Dedicated divers of all levels will have to deal with underwater currents at some point in their diving career.
Underwater currents occur naturally and can vary throughout the day based upon the tidal conditions. Weather and time of year also impact underwater currents. It is recommended, especially if you are diving without a dive guide, that you talk to local dive shops and other experts in the area to get an idea of/about the dive site’s currents.
It seem s like a no-brainer, but So the first thing you should do is learn about the dive site. It is also recommended that you use a line or a chain for your initial descent. The line prevents you form being swept away form you group while descending and it also provides a good visual reference point.
Underwater currents are typically weaker near the bottom. So going as deep as you safely can could allow you to avoid the more dangerous and strongest currents.
Of all the suggestions given in the article referenced below the suggestions to relax and breath(don’t panic, even anchor yourself and catch your breath) and know your limits. Pick dive sites suitable for your diving ability, do not succumb to pressure to dive above your abilities.

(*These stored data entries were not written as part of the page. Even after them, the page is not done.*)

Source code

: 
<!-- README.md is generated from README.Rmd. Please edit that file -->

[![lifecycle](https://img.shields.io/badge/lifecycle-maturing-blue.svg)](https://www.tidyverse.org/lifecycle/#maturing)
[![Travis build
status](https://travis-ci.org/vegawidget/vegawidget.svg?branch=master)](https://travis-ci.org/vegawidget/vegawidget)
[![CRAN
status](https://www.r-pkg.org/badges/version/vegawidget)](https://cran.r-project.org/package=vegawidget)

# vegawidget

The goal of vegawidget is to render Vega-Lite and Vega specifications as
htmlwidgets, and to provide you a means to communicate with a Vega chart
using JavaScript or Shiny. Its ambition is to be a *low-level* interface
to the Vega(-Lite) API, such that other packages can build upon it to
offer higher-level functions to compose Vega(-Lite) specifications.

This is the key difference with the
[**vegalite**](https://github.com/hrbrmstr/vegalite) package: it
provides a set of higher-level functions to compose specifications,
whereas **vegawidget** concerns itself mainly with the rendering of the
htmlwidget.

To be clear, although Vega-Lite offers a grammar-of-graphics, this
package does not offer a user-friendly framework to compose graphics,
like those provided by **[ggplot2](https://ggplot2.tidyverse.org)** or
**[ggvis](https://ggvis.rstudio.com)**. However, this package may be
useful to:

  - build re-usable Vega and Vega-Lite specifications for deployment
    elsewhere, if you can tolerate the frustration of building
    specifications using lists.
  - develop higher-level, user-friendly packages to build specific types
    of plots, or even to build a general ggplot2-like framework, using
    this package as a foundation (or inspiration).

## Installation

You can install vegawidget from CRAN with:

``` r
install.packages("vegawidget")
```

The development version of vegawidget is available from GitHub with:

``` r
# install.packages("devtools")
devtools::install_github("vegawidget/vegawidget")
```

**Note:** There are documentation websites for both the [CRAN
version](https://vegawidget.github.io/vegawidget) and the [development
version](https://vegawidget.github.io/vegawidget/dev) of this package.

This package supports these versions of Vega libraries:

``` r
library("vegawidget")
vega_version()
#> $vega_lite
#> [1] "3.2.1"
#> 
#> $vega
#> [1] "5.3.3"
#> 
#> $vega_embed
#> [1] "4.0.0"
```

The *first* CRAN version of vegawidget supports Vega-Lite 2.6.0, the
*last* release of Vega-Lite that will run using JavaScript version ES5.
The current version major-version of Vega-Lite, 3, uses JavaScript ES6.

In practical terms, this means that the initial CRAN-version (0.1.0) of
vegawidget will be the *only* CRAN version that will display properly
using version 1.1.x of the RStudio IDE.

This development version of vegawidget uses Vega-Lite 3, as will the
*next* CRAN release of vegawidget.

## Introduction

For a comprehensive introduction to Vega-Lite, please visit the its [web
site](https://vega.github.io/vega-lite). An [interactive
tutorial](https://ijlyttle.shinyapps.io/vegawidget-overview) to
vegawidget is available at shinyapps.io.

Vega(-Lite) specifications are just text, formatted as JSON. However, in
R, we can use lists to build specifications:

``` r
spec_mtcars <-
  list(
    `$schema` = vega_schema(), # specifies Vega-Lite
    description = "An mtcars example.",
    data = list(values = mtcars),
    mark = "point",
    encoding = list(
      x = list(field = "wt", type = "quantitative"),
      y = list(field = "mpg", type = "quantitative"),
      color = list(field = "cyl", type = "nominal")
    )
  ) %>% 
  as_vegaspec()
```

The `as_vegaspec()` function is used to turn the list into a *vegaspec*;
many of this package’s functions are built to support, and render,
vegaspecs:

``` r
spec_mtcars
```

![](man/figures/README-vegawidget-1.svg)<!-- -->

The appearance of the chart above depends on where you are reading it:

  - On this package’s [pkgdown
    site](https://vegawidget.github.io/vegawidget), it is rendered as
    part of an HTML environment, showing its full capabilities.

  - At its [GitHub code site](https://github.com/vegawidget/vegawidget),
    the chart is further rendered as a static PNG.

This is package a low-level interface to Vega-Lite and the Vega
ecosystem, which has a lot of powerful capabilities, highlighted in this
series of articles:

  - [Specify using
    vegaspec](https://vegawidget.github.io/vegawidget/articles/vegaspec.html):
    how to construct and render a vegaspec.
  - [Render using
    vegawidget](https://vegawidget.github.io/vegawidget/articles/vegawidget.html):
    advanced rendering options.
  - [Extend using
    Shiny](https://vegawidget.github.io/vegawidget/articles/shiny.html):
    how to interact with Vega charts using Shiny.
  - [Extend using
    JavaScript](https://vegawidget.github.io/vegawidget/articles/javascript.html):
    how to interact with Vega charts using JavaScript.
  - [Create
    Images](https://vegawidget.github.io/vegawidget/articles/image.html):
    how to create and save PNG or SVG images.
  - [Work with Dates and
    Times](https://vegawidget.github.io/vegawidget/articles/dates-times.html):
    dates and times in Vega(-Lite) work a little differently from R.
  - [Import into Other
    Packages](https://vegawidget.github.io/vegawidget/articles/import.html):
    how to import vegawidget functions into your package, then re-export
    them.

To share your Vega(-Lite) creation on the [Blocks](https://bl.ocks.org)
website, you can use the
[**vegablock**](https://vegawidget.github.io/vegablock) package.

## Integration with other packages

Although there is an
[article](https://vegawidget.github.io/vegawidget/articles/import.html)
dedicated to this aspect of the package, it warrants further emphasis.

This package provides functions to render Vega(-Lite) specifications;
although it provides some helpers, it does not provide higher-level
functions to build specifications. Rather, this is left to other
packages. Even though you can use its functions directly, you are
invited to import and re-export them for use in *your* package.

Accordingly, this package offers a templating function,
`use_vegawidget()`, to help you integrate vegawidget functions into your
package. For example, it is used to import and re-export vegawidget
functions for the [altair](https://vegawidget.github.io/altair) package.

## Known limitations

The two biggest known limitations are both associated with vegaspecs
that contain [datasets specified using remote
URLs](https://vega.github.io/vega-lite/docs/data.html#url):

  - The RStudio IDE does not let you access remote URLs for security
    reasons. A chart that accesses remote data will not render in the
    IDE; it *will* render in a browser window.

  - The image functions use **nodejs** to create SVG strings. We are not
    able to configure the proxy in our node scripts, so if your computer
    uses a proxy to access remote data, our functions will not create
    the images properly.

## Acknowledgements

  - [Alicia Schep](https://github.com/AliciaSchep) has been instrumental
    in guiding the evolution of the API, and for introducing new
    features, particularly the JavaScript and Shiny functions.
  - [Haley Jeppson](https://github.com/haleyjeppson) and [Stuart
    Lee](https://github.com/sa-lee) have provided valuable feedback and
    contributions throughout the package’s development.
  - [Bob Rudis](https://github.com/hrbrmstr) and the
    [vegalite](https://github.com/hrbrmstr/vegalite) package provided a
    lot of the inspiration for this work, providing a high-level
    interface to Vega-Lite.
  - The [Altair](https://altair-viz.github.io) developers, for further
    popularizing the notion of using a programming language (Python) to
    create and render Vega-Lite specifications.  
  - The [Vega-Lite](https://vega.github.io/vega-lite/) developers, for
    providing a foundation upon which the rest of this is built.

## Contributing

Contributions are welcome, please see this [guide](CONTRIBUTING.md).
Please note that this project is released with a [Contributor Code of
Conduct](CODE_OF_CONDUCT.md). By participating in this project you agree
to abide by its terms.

Read on below for further details about diving and underwater currents:
Stick to the Walls
Following the walls will help you avoid the full power of the current, and will also help give you a landmark in case you start to drift away. It’s fine to grab a rock to keep your bearings, but be careful — you don’t want to grab for a rock and get a handful of stonefish instead — or damage coral.
Keep the Kicks Small
When you’re in a current, small and fast fin kicks may be more effective than slower and big kicks. It’s known as a “flutter kick” and it may give you more power under the surface. Having the right scuba fins makes a big difference too. Consider paddle fins instead of split if you know you need maximum thrust. Learn more about choosing the right fins in a previous post.
Relax and Breath
Panicking is easily the worst reaction for any potentially bad situation. If you start feeling out of breath and tired, alert your dive buddy. If possible, anchor yourself in place against a rock or structure until you catch your breath. Try to relax and regroup. Getting your bearings and determining what to do next will go a long way in ensuring you complete your dive trip safely.
Know Your Limits
Though currents are a natural challenge (and sometimes a thrill) when diving, be aware of what you’re getting yourself into. There are beautiful dive sites that are suitable for all experience levels, from beginner to advanced divers. Don’t let yourself be pressured into diving in conditions beyond your fitness and experience level.